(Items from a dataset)
# # #

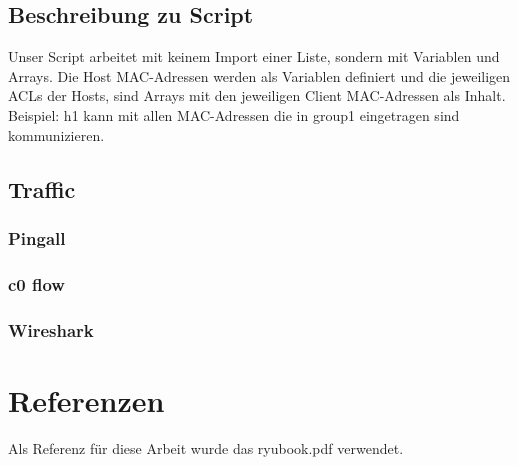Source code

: \documentclass[a4,12pt]{scrartcl}
\begin{document}
\subsection{Beschreibung zu Script}
Unser Script arbeitet mit keinem Import einer Liste, sondern mit Variablen und Arrays. Die Host MAC-Adressen werden als Variablen definiert und die jeweiligen ACLs der Hosts, sind Arrays mit den jeweiligen Client MAC-Adressen als Inhalt. Beispiel: h1 kann mit allen MAC-Adressen die in group1 eingetragen sind kommunizieren. 

\subsection{Traffic}

\subsubsection{Pingall}

\subsubsection{c0 flow}

\subsubsection{Wireshark}


\section{Referenzen}
Als Referenz für diese Arbeit wurde das ryubook.pdf verwendet. 
\end{document}
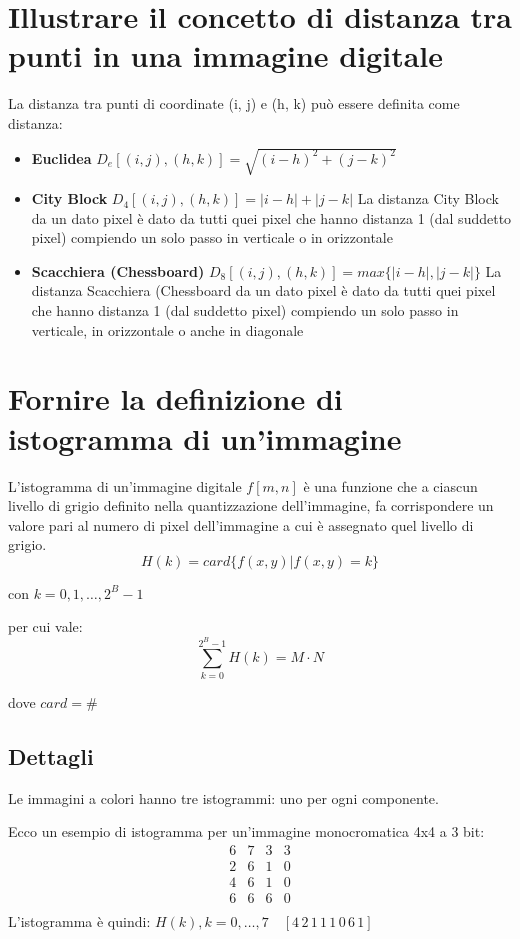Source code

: \section{Illustrare il concetto di distanza tra punti in una immagine digitale}
La distanza tra punti di coordinate (i, j) e (h, k) può essere definita come distanza:
\begin{itemize}
	\item \textbf{Euclidea} $D_e[(i,j), (h,k)] = \sqrt{(i - h)^2 + (j - k)^2}$ 
	
	\item \textbf{City Block} $D_4[(i,j), (h,k)] = |i - h| + |j - k|$
	La distanza City Block da un dato pixel è dato da tutti quei pixel che hanno distanza 1 (dal suddetto pixel) compiendo un solo passo in verticale o in orizzontale
	
	\item \textbf{Scacchiera (Chessboard)} $D_8[(i,j), (h,k)] = max\{|i - h|, |j - k| \}$
	La distanza Scacchiera (Chessboard da un dato pixel è dato da tutti quei pixel che hanno distanza 1 (dal suddetto pixel) compiendo un solo passo in verticale, in orizzontale o anche in diagonale
\end{itemize}

\section{Fornire la definizione di istogramma di un'immagine}
L'istogramma di un'immagine digitale $f[m,n]$ è una funzione che a ciascun livello di grigio definito nella quantizzazione dell'immagine, fa corrispondere un valore pari al numero di pixel dell'immagine a cui è assegnato quel livello di grigio.
$$
H(k) = card \{ f(x,y) | f(x,y) = k \}
$$ 

con $k = 0, 1, \dots, 2^{B}-1$ 

per cui vale: 
$$ 
\displaystyle\sum_{k=0}^{{2^B}-1} H(k) = M \cdotp N
$$

dove $card = \#$

\subsection{Dettagli}
Le immagini a colori hanno tre istogrammi: uno per ogni componente. 

Ecco un esempio di istogramma per un'immagine monocromatica 4x4 a 3 bit:
$$
\begin{array}{c|c|c|c}
	6 & 7 & 3 & 3 \\ 
	\hline
	2 & 6 & 1 & 0 \\
	\hline
	4 & 6 & 1 & 0 \\
	\hline
	6 & 6 & 6 & 0 \\
\end{array}
$$
L'istogramma è quindi: $H(k), k = 0, \dots, 7 \quad [4 \, 2 \, 1 \, 1 \, 1 \, 0 \, 6 \, 1]$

# # #

▶ Required action
Please give the number of lines above in which the word "dato" appears, without any other text.

▶ Response to this exercise
2